Я спросила, сколько часов она проводит за работой. Она сказала, что это зависит от сезона.
— Летом, когда срочные заказы, работаю с пяти утра до девяти вечера. А зимой холод не позволяет. Бывает, руки так сведет, что пальцы не гнутся. Пока их еще разогреешь. Зато уж потом засиживаюсь за полночь.
Да, последнее лето было трудное. Кризис, сами знаете. Прогневили мы, видно, бога. На этой неделе у меня первый раз работа. А известно, когда работы нет, туговато приходится. Я всю жизнь с иглой. И дома, в Германии, и здесь, в Сан-Франциско, вот уже тридцать три года. Главное, было бы чем уплатить за квартиру. Домохозяин у нас добрый, но насчет квартирной платы строг. Что ж, это его право. Хорошо хоть за квартиру недорого берет. Три доллара за эту вот комнату. Разве это много? Но только попробуй наскреби каждый месяц эти три доллара!
Она умолкла и, все так же покачивая головой, склонилась над шитьем.
— У вас, должно быть, каждый цент на счету? — снова вызвала я ее на разговор.
Она закивала головой.
— Только бы за квартиру отдать, а там уж как-нибудь. Конечно, мяса не купишь. И кофе пустой попьешь, забелить-то его нечем. Но уж раз-то в день обязательно покушаешь, а когда и два.
Старушка сказала это не без гордости, с тем оттенком удовлетворения, какое дает жизненный успех. Она продолжала шить молча, и я заметила, как внезапно набежавшая грусть затуманила ее добрые глаза и залегла у рта горькими складками. Взгляд ее устремился куда-то далеко. Старушка быстро отерла непрошеную слезу. Она мешала ей шить.

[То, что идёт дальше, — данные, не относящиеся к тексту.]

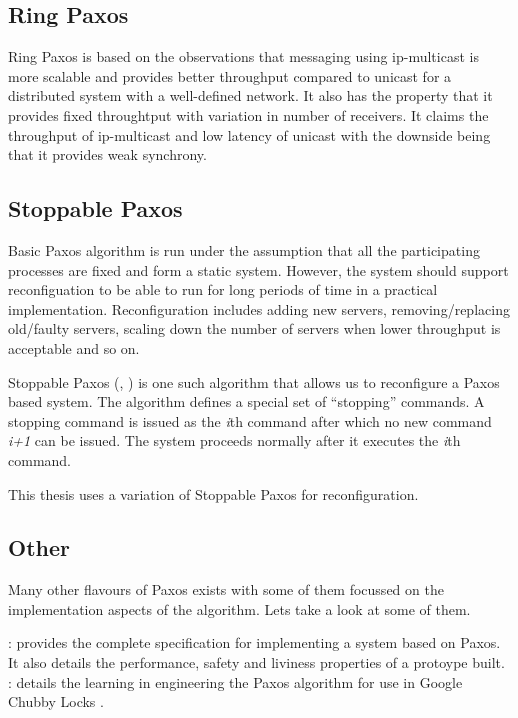 \subsection{Ring Paxos}

Ring Paxos \citep{MarandiPSP10} is based on the observations that messaging
using ip-multicast is more scalable and provides better throughput compared
to unicast for a distributed system with a well-defined network. It also
has the property that it provides fixed throughtput with variation in number
of receivers. It claims the throughput of ip-multicast and low latency of
unicast with the downside being that it provides weak synchrony.

\subsection{Stoppable Paxos}

Basic Paxos algorithm is run under the assumption that all the participating
processes are fixed and form a static system. However, the system should
support reconfiguation to be able to run for long periods of time in a
practical implementation. Reconfiguration includes adding new servers, 
removing/replacing old/faulty servers, scaling down the number of servers
when lower throughput is acceptable and so on.

Stoppable Paxos (\citet{LamportSP08}, \citet{LamportMZ10}) is one such algorithm
that allows us to reconfigure a Paxos based system. The algorithm defines a
special set of ``stopping'' commands. A stopping command is issued as the
\emph{i}th command after which no new command \emph{i+1} can be issued. The 
system proceeds normally after it executes the \emph{i}th command.

This thesis uses a variation of Stoppable Paxos for reconfiguration.

\subsection{Other}

Many other flavours of Paxos exists with some of them focussed on the 
implementation aspects of the algorithm. Lets take a look at some of them.

\begin{itemize}
    : \citet{Kirsch08paxosfor} provides the
    complete specification for implementing a system based on Paxos. It also
    details the performance, safety and liviness properties of a protoype built.
    : \cite{ChandraGR07}
    details the learning in engineering the Paxos algorithm for use in
    Google Chubby Locks \citep{Burrows06}.
\end{itemize}

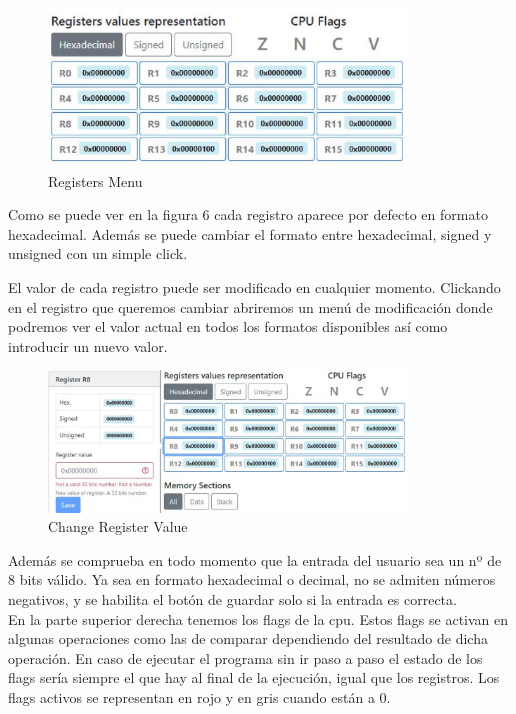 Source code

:{{            \begin{figure}[h]
                \centering
                \includegraphics[width=0.85\textwidth]{images/registers}
                \caption{Registers Menu}
            \end{figure}

            Como se puede ver en la figura 6 cada registro aparece por defecto en formato hexadecimal.
            Además se puede cambiar el formato entre hexadecimal, signed y unsigned con un simple click.

            El valor de cada registro puede ser modificado en cualquier momento. Clickando en el registro
            que queremos cambiar abriremos un menú de modificación donde podremos ver el valor actual en
            todos los formatos disponibles así como introducir un nuevo valor.

            \begin{figure}[h]
                \centering
                \includegraphics[width=0.85\textwidth]{images/modifyregister}
                \caption{Change Register Value}
            \end{figure}

            Además se comprueba en todo momento que la entrada del usuario sea un nº de 8 bits válido.
            Ya sea en formato hexadecimal o decimal, no se admiten números negativos, y se habilita el botón
            de guardar solo si la entrada es correcta. \\

            En la parte superior derecha tenemos los flags de la cpu. Estos flags se activan en algunas operaciones
            como las de comparar dependiendo del resultado de dicha operación. En caso de ejecutar el programa sin ir
            paso a paso el estado de los flags sería siempre el que hay al final de la ejecución, 
            igual que los registros. Los flags activos se representan en rojo y en gris cuando están a 0.
            \clearpage

}}
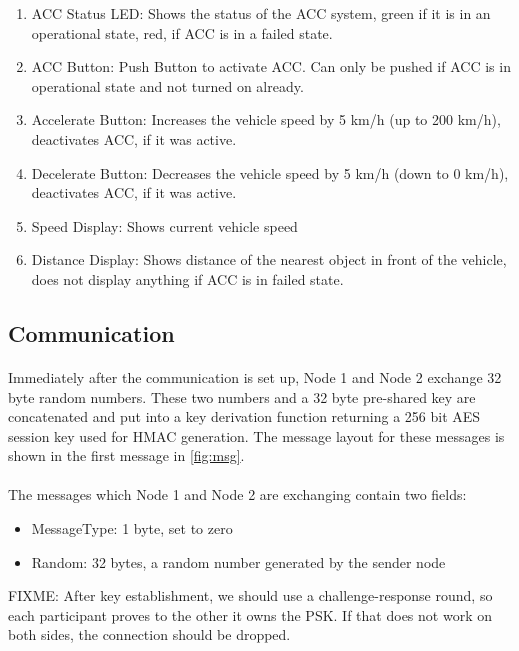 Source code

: \begin{enumerate}
  \item ACC Status LED: Shows the status of the ACC system, green if it is in an operational state, red, if ACC  is in a failed state.
  \item ACC Button: Push Button to activate ACC. Can only be pushed if ACC is in operational state and not turned on already.
  \item Accelerate Button: Increases the vehicle speed by 5 km/h (up to 200 km/h), deactivates ACC, if it was active.
  \item Decelerate Button: Decreases the vehicle speed by 5 km/h (down to 0 km/h), deactivates ACC, if it was active.
  \item Speed Display: Shows current vehicle speed
  \item Distance Display: Shows distance of the nearest object in front of the vehicle, does not display anything if ACC is in failed state.
\end{enumerate}

\subsection{Communication}

\paragraph{} Immediately after the communication is set up, Node 1 and Node 2 exchange 32 byte random numbers. These two numbers and a 32 byte pre-shared key are concatenated and put into a key derivation function returning a 256 bit AES session key used for HMAC generation. The message layout for these messages is shown in the first message in \ref{fig:msg}.

\paragraph{}The messages which Node 1 and Node 2 are exchanging contain two fields:
\begin{itemize}
	\item MessageType: 1 byte, set to zero
	\item Random: 32 bytes, a random number generated by the sender node
\end{itemize}

FIXME: After key establishment, we should use a challenge-response round, so each participant proves to the other it owns the PSK. If that does not work on both sides, the connection should be dropped.

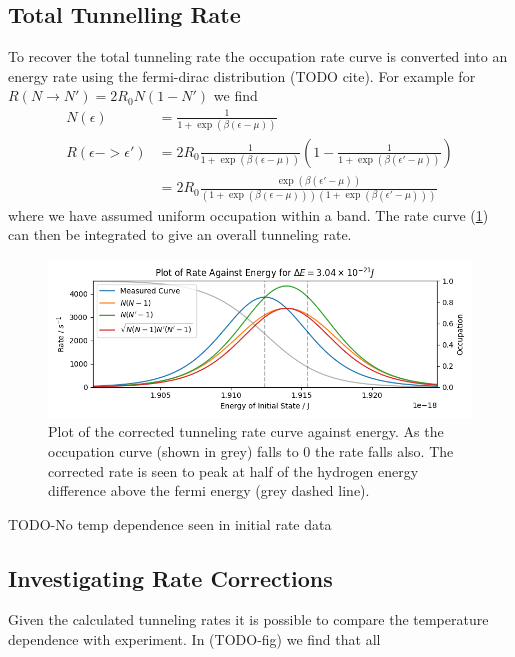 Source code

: \subsection{Total Tunnelling Rate}
To recover the total tunneling
rate the occupation rate curve
is converted into an
energy rate using the
fermi-dirac distribution (TODO cite).
For example for \(R(N\rightarrow{}N') = 2R_0N(1-N')\)
we find
\begin{align}
    N(\epsilon)             & = \frac{1}{1 + \exp{(\beta(\epsilon - \mu))}}                                                                         \\
    R(\epsilon-> \epsilon') & = 2R_0 \frac{1}{1 + \exp{(\beta(\epsilon - \mu))}}(1- \frac{1}{1 + \exp{(\beta(\epsilon' - \mu))}})                   \\
                            & = 2R_0 \frac{\exp{(\beta(\epsilon' - \mu))}}{(1 + \exp{(\beta(\epsilon - \mu))})(1 + \exp{(\beta(\epsilon' - \mu))})}
\end{align}
where we have assumed uniform
occupation within a band.
The rate curve
(\cref{fig:tunneling rate against energy})
can then be
integrated to give an
overall tunneling rate.
\begin{figure}[htbp]
    \centering
    \includegraphics[width =0.9 \linewidth]{Figures/Simulation/Corrected Decay Rates.png}
    \caption{Plot of the corrected
        tunneling rate curve against
        energy. As the occupation curve
        (shown in grey) falls to 0
        the rate falls also. The corrected
        rate is seen to peak at half of the hydrogen
        energy difference above the fermi
        energy (grey dashed line).
    }\label{fig:tunneling rate against energy}
\end{figure}

TODO-No temp dependence seen in
initial rate data
\subsection{Investigating Rate Corrections}
Given the calculated tunneling rates
it is possible to compare
the temperature dependence
with experiment. In (TODO-fig)
we find that all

— Нет, это не с голоду сердце ноет, — пояснила она. — К голоду нам не привыкать стать. Дочку мне схоронить пришлось — машина ее сгубила. Нелегко ей жилось, бедняжке, — всегда в работе да в заботе. А все же я никак не пойму — уж такая была крепкая, ей, бывало, все нипочем. И совсем молодая: сорок лет — небольшие года. Работала всего-то каких-нибудь тридцать лет. Правда, сызмальства ей начать пришлось. Муж у меня рано помер: котел у них разорвался на заводе. Что было делать? Ей как раз одиннадцатый годок пошел, но большая была девочка, крепкая. Это ее машина извела. Нет, нет, не говорите, я знаю, что машина. Проворнее моей дочки не было работницы на фабрике. Уж я сколько передумала — а теперь знаю… Потому-то и не могу работать в мастерской: машина на меня действует. Все мне чудится, будто она твердит: «Да-да, я-я». И так весь день-деньской. Поневоле вспомнишь дочку и уж с работой никак не сообразишь.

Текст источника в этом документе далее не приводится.